Casey had little choice; even at twelve feet or so he doubted they would miss. He was manhandled into the alleyway quickly and pushed against one of the wooden walls and searched. No gun made them look at one another in surprise. Their features were hidden with the darkness, but the one in the middle was squat and seemed to have a broken nose. “Okay bud,” this one spoke. “You’ve been asking about a girl.”
“Who hasn’t?” Casey tried the light touch.

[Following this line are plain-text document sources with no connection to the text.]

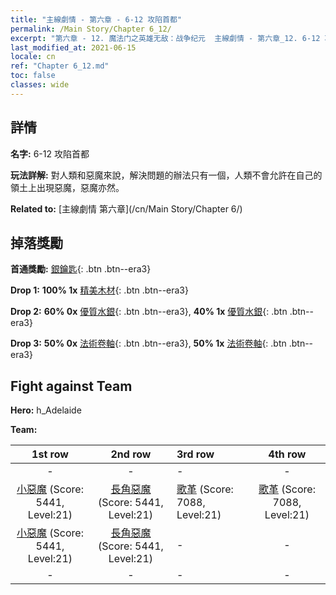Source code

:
 ```yaml
---
title: "主線劇情 - 第六章 - 6-12 攻陷首都"
permalink: /Main Story/Chapter 6_12/
excerpt: "第六章 - 12. 魔法门之英雄无敌：战争纪元  主線劇情 - 第六章_12. 6-12 攻陷首都"
last_modified_at: 2021-06-15
locale: cn
ref: "Chapter 6_12.md"
toc: false
classes: wide
---
```


## 詳情

 **名字:** 6-12 攻陷首都

 **玩法詳解:** 對人類和惡魔來說，解決問題的辦法只有一個，人類不會允許在自己的領土上出現惡魔，惡魔亦然。

 **Related to:** [主線劇情 第六章](/cn/Main Story/Chapter 6/)

## 掉落獎勵

 **首通獎勵:** [銀鑰匙](/cn/Items/con_693/){: .btn .btn--era3}

 **Drop 1:** **100% 1x** [精美木材](/cn/Items/mat_20/){: .btn .btn--era3}

 **Drop 2:** **60% 0x** [優質水銀](/cn/Items/mat_14/){: .btn .btn--era3}, **40% 1x** [優質水銀](/cn/Items/mat_14/){: .btn .btn--era3}

 **Drop 3:** **50% 0x** [法術卷軸](/cn/Items/con_694/){: .btn .btn--era3}, **50% 1x** [法術卷軸](/cn/Items/con_694/){: .btn .btn--era3}


## Fight against Team
 **Hero:** h_Adelaide

 **Team:**


  | 1st row | 2nd row | 3rd row | 4th row |
  |:----:|:----:|:----|:----:|
  | - | - | - | - |
  | [小惡魔](/cn/units/Imp/) (Score: 5441, Level:21)  | [長角惡魔](/cn/units/Demon/) (Score: 5441, Level:21)  | [歌革](/cn/units/Gog/) (Score: 7088, Level:21)  | [歌革](/cn/units/Gog/) (Score: 7088, Level:21)  |
  | [小惡魔](/cn/units/Imp/) (Score: 5441, Level:21)  | [長角惡魔](/cn/units/Demon/) (Score: 5441, Level:21)  | - | - |
  | - | - | - | - |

“Stop being a smart-ass. We know who you’ve been asking about. That stops now or we get angry. Got it?”
“Why the heavy stuff? All you got to do is to ask nicely.”
“Look, bud, we don’t want no wise-guy coming into town and making trouble. So back off and shut your mouth, or else.”
Casey eyed all three. The other two were merely hired muscle and not there to think. The squat man in the center thought he had command of the situation, something Casey changed in a blink of an eye. His knowledge of the Way of the Open Hand, taught to him centuries ago by that Chinese sage, came in good use at that moment. A knuckle to the squat man’s right eye and sudden spin to his left, right foot swinging up hard under the first hireling’s jaw saw to him.
Even as the muscleman was falling backwards, Casey was turning, his right foot coming down and he lifted his left hand. The third man was raising his pistol but he was too slow. The confines of the space meant that Casey had the closeness to hit and hit hard and fast. Two punches to the ribs, one over the heart, and the third man was sinking to the floor.
The squat man was clutching his face, crying out in pain, so Casey grabbed him by the lapel and belt, spun him round, and rammed his head into the planking wall opposite. The man crashed to the ground inertly.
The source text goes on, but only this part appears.